**Available records**

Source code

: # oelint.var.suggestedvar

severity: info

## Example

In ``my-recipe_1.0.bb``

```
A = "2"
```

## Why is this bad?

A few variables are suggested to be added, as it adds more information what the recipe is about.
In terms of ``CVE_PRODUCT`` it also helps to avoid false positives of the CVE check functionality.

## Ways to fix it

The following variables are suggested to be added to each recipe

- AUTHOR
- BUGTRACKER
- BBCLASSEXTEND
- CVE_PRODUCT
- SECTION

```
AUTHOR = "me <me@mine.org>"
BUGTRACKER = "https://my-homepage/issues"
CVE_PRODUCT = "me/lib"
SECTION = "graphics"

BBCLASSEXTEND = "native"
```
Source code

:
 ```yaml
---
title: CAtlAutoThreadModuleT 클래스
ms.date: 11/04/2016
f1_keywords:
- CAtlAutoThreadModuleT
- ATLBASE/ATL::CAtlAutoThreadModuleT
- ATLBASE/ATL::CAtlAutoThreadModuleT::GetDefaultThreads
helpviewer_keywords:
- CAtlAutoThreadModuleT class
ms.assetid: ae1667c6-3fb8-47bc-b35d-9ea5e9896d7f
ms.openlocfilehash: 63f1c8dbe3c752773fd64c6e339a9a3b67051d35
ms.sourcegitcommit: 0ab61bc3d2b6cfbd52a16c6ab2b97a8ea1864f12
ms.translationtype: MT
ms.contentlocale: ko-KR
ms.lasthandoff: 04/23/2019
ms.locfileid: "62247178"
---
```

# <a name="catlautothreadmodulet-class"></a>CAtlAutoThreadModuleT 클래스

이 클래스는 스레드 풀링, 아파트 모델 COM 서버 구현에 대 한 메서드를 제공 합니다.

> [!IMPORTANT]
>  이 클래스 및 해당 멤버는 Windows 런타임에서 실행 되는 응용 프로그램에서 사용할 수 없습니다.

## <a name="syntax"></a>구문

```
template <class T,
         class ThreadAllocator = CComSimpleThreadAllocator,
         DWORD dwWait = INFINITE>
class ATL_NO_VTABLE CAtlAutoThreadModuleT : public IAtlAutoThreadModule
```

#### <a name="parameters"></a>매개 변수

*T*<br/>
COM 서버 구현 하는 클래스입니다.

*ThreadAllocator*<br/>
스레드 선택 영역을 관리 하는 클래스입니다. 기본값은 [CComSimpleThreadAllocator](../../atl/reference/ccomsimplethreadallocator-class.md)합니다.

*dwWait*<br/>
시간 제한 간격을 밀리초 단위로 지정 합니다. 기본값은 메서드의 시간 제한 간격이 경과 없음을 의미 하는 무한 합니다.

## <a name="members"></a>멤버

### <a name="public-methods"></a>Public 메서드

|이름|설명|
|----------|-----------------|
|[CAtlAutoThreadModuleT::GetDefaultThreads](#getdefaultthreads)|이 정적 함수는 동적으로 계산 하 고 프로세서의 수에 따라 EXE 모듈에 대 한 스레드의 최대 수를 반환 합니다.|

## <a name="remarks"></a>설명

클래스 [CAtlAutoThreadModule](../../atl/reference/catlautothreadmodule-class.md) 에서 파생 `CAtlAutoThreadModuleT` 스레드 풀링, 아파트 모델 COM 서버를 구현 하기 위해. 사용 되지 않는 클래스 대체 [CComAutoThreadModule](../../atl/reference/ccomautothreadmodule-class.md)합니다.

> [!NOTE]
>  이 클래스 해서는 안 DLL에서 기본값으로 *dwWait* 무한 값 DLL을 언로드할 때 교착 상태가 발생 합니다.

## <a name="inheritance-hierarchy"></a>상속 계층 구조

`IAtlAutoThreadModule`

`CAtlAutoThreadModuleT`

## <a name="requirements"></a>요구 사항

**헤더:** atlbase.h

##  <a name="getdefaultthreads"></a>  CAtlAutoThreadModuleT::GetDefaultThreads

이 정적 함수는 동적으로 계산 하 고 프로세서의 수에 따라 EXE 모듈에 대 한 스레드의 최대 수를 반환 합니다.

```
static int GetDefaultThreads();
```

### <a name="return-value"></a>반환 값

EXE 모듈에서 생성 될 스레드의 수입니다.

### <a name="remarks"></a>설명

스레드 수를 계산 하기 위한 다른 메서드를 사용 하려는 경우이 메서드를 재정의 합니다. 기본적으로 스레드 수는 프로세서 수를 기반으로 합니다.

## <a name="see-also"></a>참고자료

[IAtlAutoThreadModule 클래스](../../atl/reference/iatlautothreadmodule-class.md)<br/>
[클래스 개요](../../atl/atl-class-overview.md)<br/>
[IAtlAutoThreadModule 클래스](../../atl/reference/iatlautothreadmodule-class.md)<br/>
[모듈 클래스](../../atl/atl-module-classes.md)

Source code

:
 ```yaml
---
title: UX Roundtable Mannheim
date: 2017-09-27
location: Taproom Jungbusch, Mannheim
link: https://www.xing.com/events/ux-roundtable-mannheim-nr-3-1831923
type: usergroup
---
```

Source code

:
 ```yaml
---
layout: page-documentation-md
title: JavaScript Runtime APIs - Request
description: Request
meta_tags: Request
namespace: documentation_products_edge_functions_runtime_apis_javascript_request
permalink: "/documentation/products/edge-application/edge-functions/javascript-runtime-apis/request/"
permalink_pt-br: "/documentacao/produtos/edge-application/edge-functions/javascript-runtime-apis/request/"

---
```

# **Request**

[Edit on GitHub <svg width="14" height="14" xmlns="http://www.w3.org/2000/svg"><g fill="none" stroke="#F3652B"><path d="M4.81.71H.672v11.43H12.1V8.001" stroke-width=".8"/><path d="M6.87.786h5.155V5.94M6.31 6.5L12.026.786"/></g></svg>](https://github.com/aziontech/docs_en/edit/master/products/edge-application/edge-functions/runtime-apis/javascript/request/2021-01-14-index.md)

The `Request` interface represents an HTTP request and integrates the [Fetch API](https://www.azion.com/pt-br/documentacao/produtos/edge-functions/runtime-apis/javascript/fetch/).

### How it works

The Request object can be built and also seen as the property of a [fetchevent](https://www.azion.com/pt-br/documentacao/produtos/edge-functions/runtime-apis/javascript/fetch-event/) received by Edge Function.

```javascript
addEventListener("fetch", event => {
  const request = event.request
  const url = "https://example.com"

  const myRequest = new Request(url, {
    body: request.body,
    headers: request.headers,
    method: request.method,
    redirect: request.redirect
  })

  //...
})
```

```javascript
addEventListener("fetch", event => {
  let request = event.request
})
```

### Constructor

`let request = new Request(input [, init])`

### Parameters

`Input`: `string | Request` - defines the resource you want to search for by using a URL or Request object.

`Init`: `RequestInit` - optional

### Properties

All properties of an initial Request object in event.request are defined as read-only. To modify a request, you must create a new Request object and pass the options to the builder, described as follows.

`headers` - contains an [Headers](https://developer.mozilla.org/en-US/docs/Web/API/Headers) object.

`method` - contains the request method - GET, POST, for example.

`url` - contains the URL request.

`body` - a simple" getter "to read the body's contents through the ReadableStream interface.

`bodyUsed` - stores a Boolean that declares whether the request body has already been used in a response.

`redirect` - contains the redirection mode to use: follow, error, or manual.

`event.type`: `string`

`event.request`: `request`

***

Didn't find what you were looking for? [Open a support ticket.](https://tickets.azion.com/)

**The task**
Every line in the data that holds "동적으로" should be copied out.

**Exercise response**
|[CAtlAutoThreadModuleT::GetDefaultThreads](#getdefaultthreads)|이 정적 함수는 동적으로 계산 하 고 프로세서의 수에 따라 EXE 모듈에 대 한 스레드의 최대 수를 반환 합니다.|
이 정적 함수는 동적으로 계산 하 고 프로세서의 수에 따라 EXE 모듈에 대 한 스레드의 최대 수를 반환 합니다.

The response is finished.